Monday, November 19, 2012

That Labour meeting thing

So, apparently the Labour Party had a bit of a meeting over the weekend, during which the membership passed some rules changes imposing greater democratic control over the caucus, and especially over the leadership. But even this weak democracy - seriously people, other parties elect their leaders every year - was too much for Labour's talentless and past-it Old Guard, and they've now gone feral and are attempting to drive out one of the party's few talented and popular frontbenchers.

Way to go guys. Great own goal there. This is why I don't give a shit about the Labour Party: because its collection of time-servers and over-ambitious incompetents will turn any success into failure.
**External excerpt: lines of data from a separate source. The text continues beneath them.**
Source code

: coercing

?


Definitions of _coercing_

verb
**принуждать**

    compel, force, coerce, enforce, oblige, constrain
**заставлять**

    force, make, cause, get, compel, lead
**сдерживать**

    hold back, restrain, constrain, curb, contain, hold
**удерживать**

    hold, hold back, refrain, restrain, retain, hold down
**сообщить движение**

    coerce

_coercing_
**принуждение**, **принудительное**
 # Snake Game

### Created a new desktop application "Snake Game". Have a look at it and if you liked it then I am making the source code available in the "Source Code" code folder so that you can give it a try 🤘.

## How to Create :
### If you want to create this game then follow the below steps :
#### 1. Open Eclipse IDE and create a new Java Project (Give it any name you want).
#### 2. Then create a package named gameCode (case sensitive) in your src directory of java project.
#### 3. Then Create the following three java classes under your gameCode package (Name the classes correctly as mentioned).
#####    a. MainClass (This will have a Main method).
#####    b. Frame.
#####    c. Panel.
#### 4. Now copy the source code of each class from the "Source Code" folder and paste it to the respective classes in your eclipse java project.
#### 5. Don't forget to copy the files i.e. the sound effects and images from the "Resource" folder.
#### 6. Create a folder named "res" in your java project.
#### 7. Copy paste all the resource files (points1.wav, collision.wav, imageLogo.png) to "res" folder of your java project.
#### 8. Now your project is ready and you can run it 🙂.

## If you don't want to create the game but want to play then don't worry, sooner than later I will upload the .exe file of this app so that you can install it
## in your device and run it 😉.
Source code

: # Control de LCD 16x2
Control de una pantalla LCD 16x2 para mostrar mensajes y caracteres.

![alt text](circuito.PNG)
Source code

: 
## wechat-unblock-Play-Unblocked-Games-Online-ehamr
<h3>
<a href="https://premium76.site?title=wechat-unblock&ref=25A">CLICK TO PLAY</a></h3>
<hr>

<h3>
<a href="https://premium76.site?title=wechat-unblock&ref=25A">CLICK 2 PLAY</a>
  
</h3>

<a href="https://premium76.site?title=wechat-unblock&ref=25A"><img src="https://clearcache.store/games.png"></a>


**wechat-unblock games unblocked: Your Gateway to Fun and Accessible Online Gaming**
Such a dysfunctional party is not worth anyone's time or emotional investment.

Meanwhile, while the media was focusing on the leadership issue, the party also asserted greater democratic control over policy. There will be a new policy platform, set by the annual conferance and binding on caucus. And there were a host of remits, supporting the renationalisation of stolen assets, a lower voting age, and support for marriage equality, which will presumably make their way into it.

And then there was David Shearer's speech, in which he introduced a new (actually very old) policy to build 100,000 affordable homes over ten years to solve the housing crisis, boost employment and skills, and kickstart the economy in one go. Its an obvious policy, apparently self-funding, and one which people have been calling for for a long time. I expect it will be popular, an example of what government can do to help. And the mere fact that it has been advocated by Labour, one of the two main parties, will have shifted the boundaries of public debate and will hopefully make the government have to justify its "do nothing" position.

This is what oppositions should do: advocating alternative policies which challenge the government. And it would be nice if Labour focused a bit more on it.